The climate crisis: No more talk, it's time for action

Dr Jemilah will be using her new column to help Malaysians understand just how bad things are for the planet and how we can make changes that will help planetary recovery. — Sunway Planetary Health Centre

Tan Sri Prof Dr Jemilah Mahmood is in a hurry, and for good reason, because there is really no time to waste.

As professor and executive director of the Sunway Centre for Planetary Health, established in August, her goal is on point: to create an urgency among Malaysians on the need to change and take action to protect the planet.

“The recent climate change report tells us, in the words of the United Nations Secretary-General, that this moment is ‘code red for humanity’.

“We have wasted 40 years arguing about whether the planet is sick. The pandemic is yet another indication that it is – and that we have played the most significant role in making it sick.

“My goal is for my fellow Malaysians to understand just how bad things are and to find ways to start to connect our choices with what is happening around us and make changes that will help planetary recovery,” says Dr Jemilah, 61, in a recent email interview.

Knowledge, she adds, needs to work in tandem with action.

“We all tut at the fact that our oceans are clogged with plastic yet are not putting pressure on food manufacturers to stop wrapping everything in it. We worry about CO2 emissions while it’s next to impossible to buy a car in Malaysia which isn’t petrol-driven.

“The centre will help to connect research and learning with policy and will provide a platform to discuss what we can do collectively, as individuals, as families, as a nation, as a member of Asean, and as a part of the global community of nations to generate changes in our interactions with the planet.”

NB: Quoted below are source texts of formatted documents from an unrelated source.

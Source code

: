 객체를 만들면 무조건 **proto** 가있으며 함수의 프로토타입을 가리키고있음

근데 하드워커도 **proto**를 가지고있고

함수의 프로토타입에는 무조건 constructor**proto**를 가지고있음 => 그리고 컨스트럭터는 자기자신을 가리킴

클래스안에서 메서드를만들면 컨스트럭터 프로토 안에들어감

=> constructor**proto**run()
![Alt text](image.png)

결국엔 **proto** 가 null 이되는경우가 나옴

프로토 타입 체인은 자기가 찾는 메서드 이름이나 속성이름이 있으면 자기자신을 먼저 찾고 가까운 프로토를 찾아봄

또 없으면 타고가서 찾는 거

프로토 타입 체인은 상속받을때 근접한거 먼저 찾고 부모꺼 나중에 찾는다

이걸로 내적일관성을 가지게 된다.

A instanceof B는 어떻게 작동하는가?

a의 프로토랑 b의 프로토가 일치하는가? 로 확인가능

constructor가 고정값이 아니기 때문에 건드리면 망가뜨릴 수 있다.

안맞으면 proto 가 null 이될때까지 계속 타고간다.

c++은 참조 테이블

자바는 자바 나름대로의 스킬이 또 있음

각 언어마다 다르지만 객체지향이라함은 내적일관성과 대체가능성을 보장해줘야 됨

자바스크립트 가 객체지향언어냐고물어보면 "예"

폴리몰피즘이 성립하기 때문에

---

Many people know Dr Jemilah, an obstetrician and gynaecologist by training, as the founder of Mercy Malaysia, a medical and humanitarian aid organisation established in 1999. In 2009, she left Mercy to lead the Humanitarian Response Branch at at the United Nations Population Fund, staying until 2011. In 2014, she became the head of the UN World Humanitarian Summit Secretariat, and from 2016 to 2020 was the under secretary-general (partnerships) of the International Federation of Red Cross and Red Crescent Societies.

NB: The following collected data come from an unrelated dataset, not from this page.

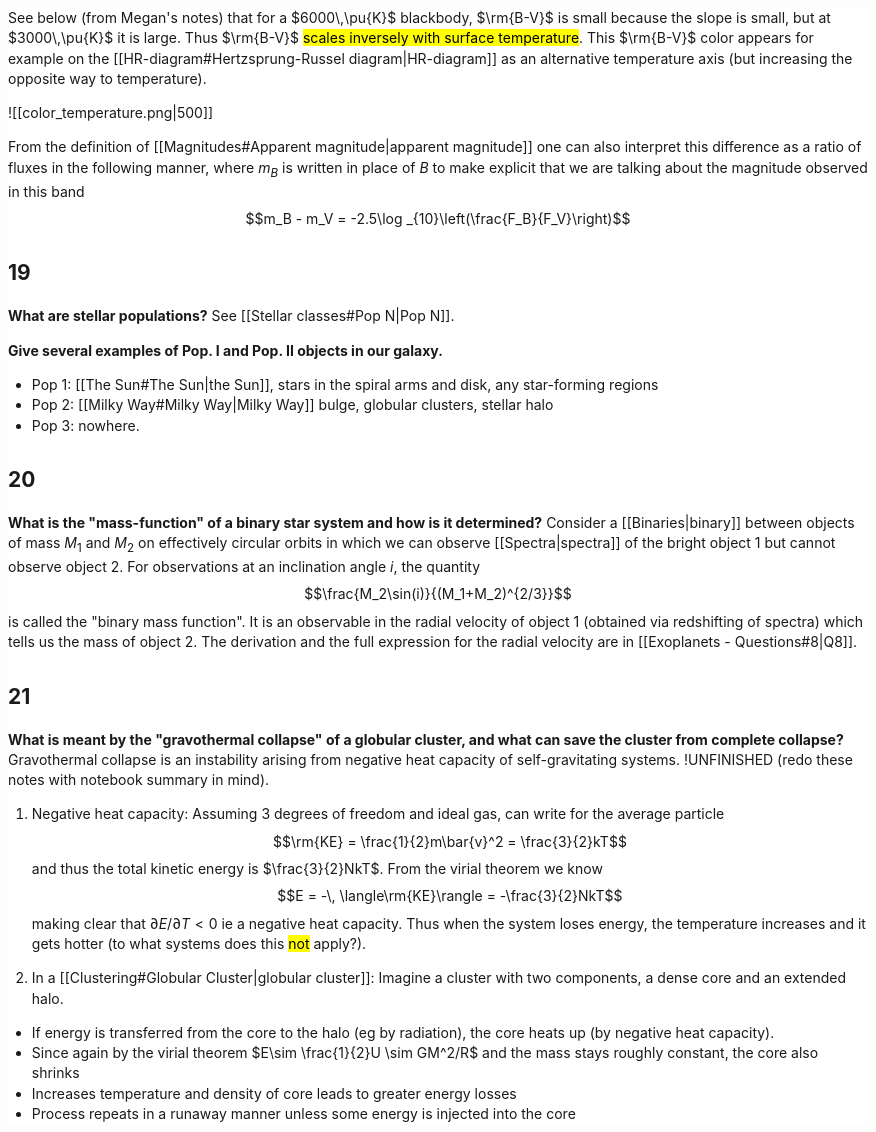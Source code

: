 See below (from Megan's notes) that for a $6000\,\pu{K}$ blackbody, $\rm{B-V}$ is small because the slope is small, but at $3000\,\pu{K}$ it is large. Thus $\rm{B-V}$ <mark class="hltr-pink">scales inversely with surface temperature</mark>. This $\rm{B-V}$ color appears for example on the [[HR-diagram#Hertzsprung-Russel diagram|HR-diagram]] as an alternative temperature axis (but increasing the opposite way to temperature).

![[color_temperature.png|500]]

From the definition of [[Magnitudes#Apparent magnitude|apparent magnitude]] one can also interpret this difference as a ratio of fluxes in the following manner, where $m_B$ is written in place of $B$ to make explicit that we are talking about the magnitude observed in this band $$m_B - m_V = -2.5\log _{10}\left(\frac{F_B}{F_V}\right)$$

## 19
**What are stellar populations?**
See [[Stellar classes#Pop N|Pop N]]. 

**Give several examples of Pop. I and Pop. II objects in our galaxy.**
- Pop 1: [[The Sun#The Sun|the Sun]], stars in the spiral arms and disk, any star-forming regions
- Pop 2: [[Milky Way#Milky Way|Milky Way]] bulge, globular clusters, stellar halo
- Pop 3: nowhere.


## 20
**What is the "mass-function" of a binary star system and how is it determined?**
Consider a [[Binaries|binary]] between objects of mass $M_1$ and $M_2$ on effectively circular orbits in which we can observe [[Spectra|spectra]] of the bright object $1$ but cannot observe object $2$. For observations at an inclination angle $i$, the quantity $$\frac{M_2\sin(i)}{(M_1+M_2)^{2/3}}$$is called the "binary mass function". It is an observable in the radial velocity of object $1$ (obtained via redshifting of spectra) which tells us the mass of object 2. The derivation and the full expression for the radial velocity are in [[Exoplanets - Questions#8|Q8]].


## 21
**What is meant by the "gravothermal collapse" of a globular cluster, and what can save the cluster
from complete collapse?**
Gravothermal collapse is an instability arising from negative heat capacity of self-gravitating systems. !UNFINISHED (redo these notes with notebook summary in mind).

1. Negative heat capacity:
  Assuming 3 degrees of freedom and ideal gas, can write for the average particle $$\rm{KE} = \frac{1}{2}m\bar{v}^2 = \frac{3}{2}kT$$and thus the total kinetic energy is $\frac{3}{2}NkT$. From the virial theorem we know $$E = -\, \langle\rm{KE}\rangle = -\frac{3}{2}NkT$$making clear that $\partial E/\partial T < 0$ ie a negative heat capacity. Thus when the system loses energy, the temperature increases and it gets hotter (to what systems does this <mark class="hltr-pink">not</mark> apply?).

2. In a [[Clustering#Globular Cluster|globular cluster]]:
  Imagine a cluster with two components, a dense core and an extended halo. 
  - If energy is transferred from the core to the halo (eg by radiation), the core heats up (by negative heat capacity).
  - Since again by the virial theorem $E\sim \frac{1}{2}U \sim GM^2/R$ and the mass stays roughly constant, the core also shrinks
  - Increases temperature and density of core leads to greater energy losses
  - Process repeats in a runaway manner unless some energy is injected into the core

Before she took on her current position, she served as a special advisor on public health to the prime minister in Malaysia.

“For many years, I have been troubled by the fact that humanitarian and development workers, including myself, were treating the symptoms and not the causes of the dire situations we are confronted with.

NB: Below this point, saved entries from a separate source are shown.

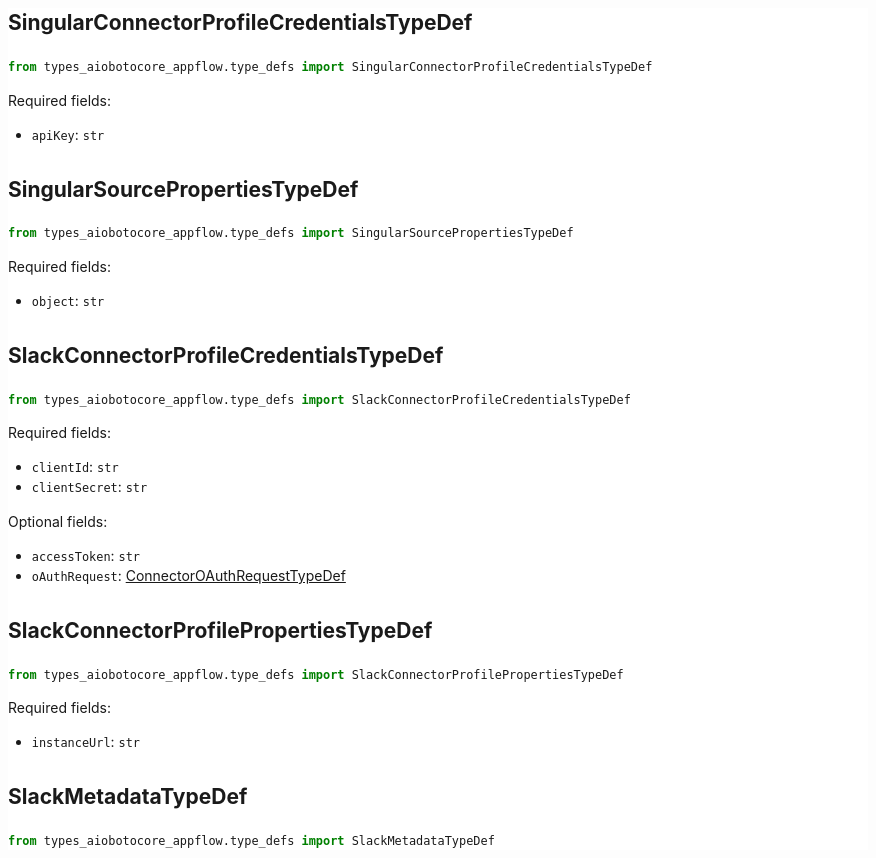 ## SingularConnectorProfileCredentialsTypeDef

```python
from types_aiobotocore_appflow.type_defs import SingularConnectorProfileCredentialsTypeDef
```

Required fields:

- `apiKey`: `str`

<a id="singularsourcepropertiestypedef"></a>

## SingularSourcePropertiesTypeDef

```python
from types_aiobotocore_appflow.type_defs import SingularSourcePropertiesTypeDef
```

Required fields:

- `object`: `str`

<a id="slackconnectorprofilecredentialstypedef"></a>

## SlackConnectorProfileCredentialsTypeDef

```python
from types_aiobotocore_appflow.type_defs import SlackConnectorProfileCredentialsTypeDef
```

Required fields:

- `clientId`: `str`
- `clientSecret`: `str`

Optional fields:

- `accessToken`: `str`
- `oAuthRequest`:
  [ConnectorOAuthRequestTypeDef](./type_defs.md#connectoroauthrequesttypedef)

<a id="slackconnectorprofilepropertiestypedef"></a>

## SlackConnectorProfilePropertiesTypeDef

```python
from types_aiobotocore_appflow.type_defs import SlackConnectorProfilePropertiesTypeDef
```

Required fields:

- `instanceUrl`: `str`

<a id="slackmetadatatypedef"></a>

## SlackMetadataTypeDef

```python
from types_aiobotocore_appflow.type_defs import SlackMetadataTypeDef
```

“Whether it is conflict, disaster or disease outbreak, there are root causes that need to be addressed. The pandemic offered a pause and a moment of serious reflection for me.

“If we seriously want to prevent the next pandemic and address the climate crisis, if we want to turn the corner on a number of issues that ail our planetary home, we need a new approach. And that is the planetary health approach,” she says.

Dr Jemilah further explains that planetary health is a “new way of looking at the centrality of our relationship with nature and living within the limits of what the planet can sustainably provide”.

“Here in Malaysia, we are currently way beyond those boundaries. My hope is that we can help Malaysia to unlearn the behaviours and practices which have brought us to where we are, and to learn new ways of coexisting with the planet so that its health and ours are both maximised,” she says.

Dr Jemilah also feels strongly about the need for young people to play a leading role.

“And as an older and more seasoned aid worker and health professional working in many public health emergencies, I want to support leadership development and ‘pass the baton’ by sharing the knowledge and experience that I have gained while offering mentorship.”

It goes without saying that Dr Jemilah views her role very seriously.

“I think people who know me know that what you see is what you get. With regards to the issues that are facing us, it is well past the time for straight talking, so part of my role will be to do just that – tell it like it is.

“But that needs to be backed up by evidence and constructive ideas on where and how we can make changes that improves the relationship between planet and people.

“After years of sclerosis, climate change is now such a fast-moving issue that there is a gap between research and study and the articulation of practical steps on how we modify our behaviours,” she says.

Dr Jemilah admits to being daunted by the multiple challenges ahead.

“The pandemic, followed by messages from politicians around the world on the need to accelerate recovery by growing their economies, the looming possibility of a new virus as humanity encroaches ever more deeply on wild habitats, the potential for massive climate-related displacement of people and what I can only describe as increased global tribalism and the retreat of multilateralism, are big, frightening challenges.

“But I have always been an optimist. The centre and the university will provide evidence on the importance of behaviour change to promote planetary health, emphasising that change starts with each of us,” she says.

Dr Jemilah’s new column in StarLifestyle, which kicks-off today, will serve as a tool to advance the awareness and understanding of climate change.

“I am very grateful that The Star has provided me with a monthly column. It will be a place where I can share thoughts on planetary health – what it is, how it works, and why it’s important.

“I hope that readers will quickly gain an —understanding of this new approach to what are not new issues, and that it will help us all to consider our relationship with the planet.

“It’s past the time to act and I think we must remember that time is running out for humanity. The planet will survive come what may – the question is, will we?”